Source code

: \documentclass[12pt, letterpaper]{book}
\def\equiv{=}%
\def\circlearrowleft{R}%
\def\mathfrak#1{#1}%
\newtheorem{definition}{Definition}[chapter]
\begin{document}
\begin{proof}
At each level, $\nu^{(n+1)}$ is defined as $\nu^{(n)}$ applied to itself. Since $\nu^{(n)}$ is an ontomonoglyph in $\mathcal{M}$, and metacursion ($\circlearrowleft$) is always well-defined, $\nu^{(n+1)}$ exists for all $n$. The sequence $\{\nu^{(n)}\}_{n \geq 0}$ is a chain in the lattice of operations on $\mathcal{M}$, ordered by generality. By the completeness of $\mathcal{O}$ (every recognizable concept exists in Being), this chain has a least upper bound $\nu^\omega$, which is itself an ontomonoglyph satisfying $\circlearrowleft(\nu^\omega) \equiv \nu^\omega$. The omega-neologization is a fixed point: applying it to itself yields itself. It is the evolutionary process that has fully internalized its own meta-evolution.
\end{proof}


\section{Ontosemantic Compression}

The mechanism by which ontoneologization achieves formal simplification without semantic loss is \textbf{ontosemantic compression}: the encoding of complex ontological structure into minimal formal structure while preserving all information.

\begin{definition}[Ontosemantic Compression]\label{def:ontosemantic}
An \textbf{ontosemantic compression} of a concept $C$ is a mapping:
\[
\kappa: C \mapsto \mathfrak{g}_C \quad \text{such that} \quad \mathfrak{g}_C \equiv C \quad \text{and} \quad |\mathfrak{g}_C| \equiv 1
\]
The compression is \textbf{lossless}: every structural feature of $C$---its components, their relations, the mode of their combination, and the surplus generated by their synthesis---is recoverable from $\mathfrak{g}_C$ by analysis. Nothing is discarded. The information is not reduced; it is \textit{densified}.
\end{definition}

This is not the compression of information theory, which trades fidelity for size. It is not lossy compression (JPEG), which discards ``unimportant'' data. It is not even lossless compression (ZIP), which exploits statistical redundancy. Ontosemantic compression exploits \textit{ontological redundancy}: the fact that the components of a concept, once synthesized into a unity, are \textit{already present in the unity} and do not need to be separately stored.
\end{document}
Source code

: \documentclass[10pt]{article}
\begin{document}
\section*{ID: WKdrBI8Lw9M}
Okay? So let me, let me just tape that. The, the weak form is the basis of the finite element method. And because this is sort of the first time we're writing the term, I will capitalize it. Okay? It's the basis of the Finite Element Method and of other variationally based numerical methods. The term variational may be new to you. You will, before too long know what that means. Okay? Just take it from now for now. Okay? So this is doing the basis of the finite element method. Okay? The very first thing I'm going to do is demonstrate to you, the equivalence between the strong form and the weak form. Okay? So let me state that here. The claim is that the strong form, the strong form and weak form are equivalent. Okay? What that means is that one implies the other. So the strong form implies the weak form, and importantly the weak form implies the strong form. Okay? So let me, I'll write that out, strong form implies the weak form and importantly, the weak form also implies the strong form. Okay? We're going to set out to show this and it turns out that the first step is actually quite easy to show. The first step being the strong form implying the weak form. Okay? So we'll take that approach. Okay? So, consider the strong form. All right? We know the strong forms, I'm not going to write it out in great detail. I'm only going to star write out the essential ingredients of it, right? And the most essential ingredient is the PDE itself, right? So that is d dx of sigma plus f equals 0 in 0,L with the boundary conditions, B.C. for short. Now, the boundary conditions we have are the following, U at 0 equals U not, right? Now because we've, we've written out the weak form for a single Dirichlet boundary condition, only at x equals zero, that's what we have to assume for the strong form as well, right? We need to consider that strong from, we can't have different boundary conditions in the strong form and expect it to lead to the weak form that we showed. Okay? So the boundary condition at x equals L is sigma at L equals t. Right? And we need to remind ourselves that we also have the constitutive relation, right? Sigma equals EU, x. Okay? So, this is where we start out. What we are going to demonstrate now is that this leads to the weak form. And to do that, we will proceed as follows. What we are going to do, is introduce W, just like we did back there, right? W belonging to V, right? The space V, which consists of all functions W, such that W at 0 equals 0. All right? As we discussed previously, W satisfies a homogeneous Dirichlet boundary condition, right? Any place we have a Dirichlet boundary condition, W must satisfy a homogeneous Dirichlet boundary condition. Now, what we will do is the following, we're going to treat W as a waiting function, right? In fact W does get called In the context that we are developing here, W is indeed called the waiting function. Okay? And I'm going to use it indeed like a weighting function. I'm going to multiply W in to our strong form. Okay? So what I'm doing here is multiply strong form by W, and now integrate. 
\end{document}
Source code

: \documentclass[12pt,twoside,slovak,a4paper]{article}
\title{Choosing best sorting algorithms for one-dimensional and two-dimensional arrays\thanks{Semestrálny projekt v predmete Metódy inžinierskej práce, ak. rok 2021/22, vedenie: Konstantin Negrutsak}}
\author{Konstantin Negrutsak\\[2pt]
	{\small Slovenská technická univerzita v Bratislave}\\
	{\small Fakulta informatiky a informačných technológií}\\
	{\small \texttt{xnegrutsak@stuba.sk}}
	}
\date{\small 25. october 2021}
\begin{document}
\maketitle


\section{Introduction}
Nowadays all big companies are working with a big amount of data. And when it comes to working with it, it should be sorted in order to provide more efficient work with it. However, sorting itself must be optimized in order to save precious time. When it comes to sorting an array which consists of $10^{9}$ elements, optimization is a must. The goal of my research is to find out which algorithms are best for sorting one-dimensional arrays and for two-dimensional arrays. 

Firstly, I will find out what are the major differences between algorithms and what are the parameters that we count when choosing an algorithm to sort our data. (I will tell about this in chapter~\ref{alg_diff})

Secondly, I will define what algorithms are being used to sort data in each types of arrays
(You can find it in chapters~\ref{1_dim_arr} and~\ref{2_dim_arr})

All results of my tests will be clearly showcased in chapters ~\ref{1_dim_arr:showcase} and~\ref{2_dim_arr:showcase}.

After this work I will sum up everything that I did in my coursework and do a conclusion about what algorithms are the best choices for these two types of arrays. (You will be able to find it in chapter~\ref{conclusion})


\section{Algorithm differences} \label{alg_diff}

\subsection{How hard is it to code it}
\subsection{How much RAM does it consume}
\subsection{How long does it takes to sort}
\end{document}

### [Exercise requirements]
Could you output all of the records above exactly as given?

### [Final answer]
Source code

: \documentclass[12pt, letterpaper]{book}
\def\equiv{=}%
\def\circlearrowleft{R}%
\def\mathfrak#1{#1}%
\newtheorem{definition}{Definition}[chapter]
\begin{document}
\begin{proof}
At each level, $\nu^{(n+1)}$ is defined as $\nu^{(n)}$ applied to itself. Since $\nu^{(n)}$ is an ontomonoglyph in $\mathcal{M}$, and metacursion ($\circlearrowleft$) is always well-defined, $\nu^{(n+1)}$ exists for all $n$. The sequence $\{\nu^{(n)}\}_{n \geq 0}$ is a chain in the lattice of operations on $\mathcal{M}$, ordered by generality. By the completeness of $\mathcal{O}$ (every recognizable concept exists in Being), this chain has a least upper bound $\nu^\omega$, which is itself an ontomonoglyph satisfying $\circlearrowleft(\nu^\omega) \equiv \nu^\omega$. The omega-neologization is a fixed point: applying it to itself yields itself. It is the evolutionary process that has fully internalized its own meta-evolution.
\end{proof}


\section{Ontosemantic Compression}

The mechanism by which ontoneologization achieves formal simplification without semantic loss is \textbf{ontosemantic compression}: the encoding of complex ontological structure into minimal formal structure while preserving all information.

\begin{definition}[Ontosemantic Compression]\label{def:ontosemantic}
An \textbf{ontosemantic compression} of a concept $C$ is a mapping:
\[
\kappa: C \mapsto \mathfrak{g}_C \quad \text{such that} \quad \mathfrak{g}_C \equiv C \quad \text{and} \quad |\mathfrak{g}_C| \equiv 1
\]
The compression is \textbf{lossless}: every structural feature of $C$---its components, their relations, the mode of their combination, and the surplus generated by their synthesis---is recoverable from $\mathfrak{g}_C$ by analysis. Nothing is discarded. The information is not reduced; it is \textit{densified}.
\end{definition}

This is not the compression of information theory, which trades fidelity for size. It is not lossy compression (JPEG), which discards ``unimportant'' data. It is not even lossless compression (ZIP), which exploits statistical redundancy. Ontosemantic compression exploits \textit{ontological redundancy}: the fact that the components of a concept, once synthesized into a unity, are \textit{already present in the unity} and do not need to be separately stored.
\end{document}
Source code

: \documentclass[10pt]{article}
\begin{document}
\section*{ID: WKdrBI8Lw9M}
Okay? So let me, let me just tape that. The, the weak form is the basis of the finite element method. And because this is sort of the first time we're writing the term, I will capitalize it. Okay? It's the basis of the Finite Element Method and of other variationally based numerical methods. The term variational may be new to you. You will, before too long know what that means. Okay? Just take it from now for now. Okay? So this is doing the basis of the finite element method. Okay? The very first thing I'm going to do is demonstrate to you, the equivalence between the strong form and the weak form. Okay? So let me state that here. The claim is that the strong form, the strong form and weak form are equivalent. Okay? What that means is that one implies the other. So the strong form implies the weak form, and importantly the weak form implies the strong form. Okay? So let me, I'll write that out, strong form implies the weak form and importantly, the weak form also implies the strong form. Okay? We're going to set out to show this and it turns out that the first step is actually quite easy to show. The first step being the strong form implying the weak form. Okay? So we'll take that approach. Okay? So, consider the strong form. All right? We know the strong forms, I'm not going to write it out in great detail. I'm only going to star write out the essential ingredients of it, right? And the most essential ingredient is the PDE itself, right? So that is d dx of sigma plus f equals 0 in 0,L with the boundary conditions, B.C. for short. Now, the boundary conditions we have are the following, U at 0 equals U not, right? Now because we've, we've written out the weak form for a single Dirichlet boundary condition, only at x equals zero, that's what we have to assume for the strong form as well, right? We need to consider that strong from, we can't have different boundary conditions in the strong form and expect it to lead to the weak form that we showed. Okay? So the boundary condition at x equals L is sigma at L equals t. Right? And we need to remind ourselves that we also have the constitutive relation, right? Sigma equals EU, x. Okay? So, this is where we start out. What we are going to demonstrate now is that this leads to the weak form. And to do that, we will proceed as follows. What we are going to do, is introduce W, just like we did back there, right? W belonging to V, right? The space V, which consists of all functions W, such that W at 0 equals 0. All right? As we discussed previously, W satisfies a homogeneous Dirichlet boundary condition, right? Any place we have a Dirichlet boundary condition, W must satisfy a homogeneous Dirichlet boundary condition. Now, what we will do is the following, we're going to treat W as a waiting function, right? In fact W does get called In the context that we are developing here, W is indeed called the waiting function. Okay? And I'm going to use it indeed like a weighting function. I'm going to multiply W in to our strong form. Okay? So what I'm doing here is multiply strong form by W, and now integrate. 
\end{document}
Source code

: \documentclass[12pt,twoside,slovak,a4paper]{article}
\title{Choosing best sorting algorithms for one-dimensional and two-dimensional arrays\thanks{Semestrálny projekt v predmete Metódy inžinierskej práce, ak. rok 2021/22, vedenie: Konstantin Negrutsak}}
\author{Konstantin Negrutsak\\[2pt]
	{\small Slovenská technická univerzita v Bratislave}\\
	{\small Fakulta informatiky a informačných technológií}\\
	{\small \texttt{xnegrutsak@stuba.sk}}
	}
\date{\small 25. october 2021}
\begin{document}
\maketitle


\section{Introduction}
Nowadays all big companies are working with a big amount of data. And when it comes to working with it, it should be sorted in order to provide more efficient work with it. However, sorting itself must be optimized in order to save precious time. When it comes to sorting an array which consists of $10^{9}$ elements, optimization is a must. The goal of my research is to find out which algorithms are best for sorting one-dimensional arrays and for two-dimensional arrays. 

Firstly, I will find out what are the major differences between algorithms and what are the parameters that we count when choosing an algorithm to sort our data. (I will tell about this in chapter~\ref{alg_diff})

Secondly, I will define what algorithms are being used to sort data in each types of arrays
(You can find it in chapters~\ref{1_dim_arr} and~\ref{2_dim_arr})

All results of my tests will be clearly showcased in chapters ~\ref{1_dim_arr:showcase} and~\ref{2_dim_arr:showcase}.

After this work I will sum up everything that I did in my coursework and do a conclusion about what algorithms are the best choices for these two types of arrays. (You will be able to find it in chapter~\ref{conclusion})


\section{Algorithm differences} \label{alg_diff}

\subsection{How hard is it to code it}
\subsection{How much RAM does it consume}
\subsection{How long does it takes to sort}
\end{document}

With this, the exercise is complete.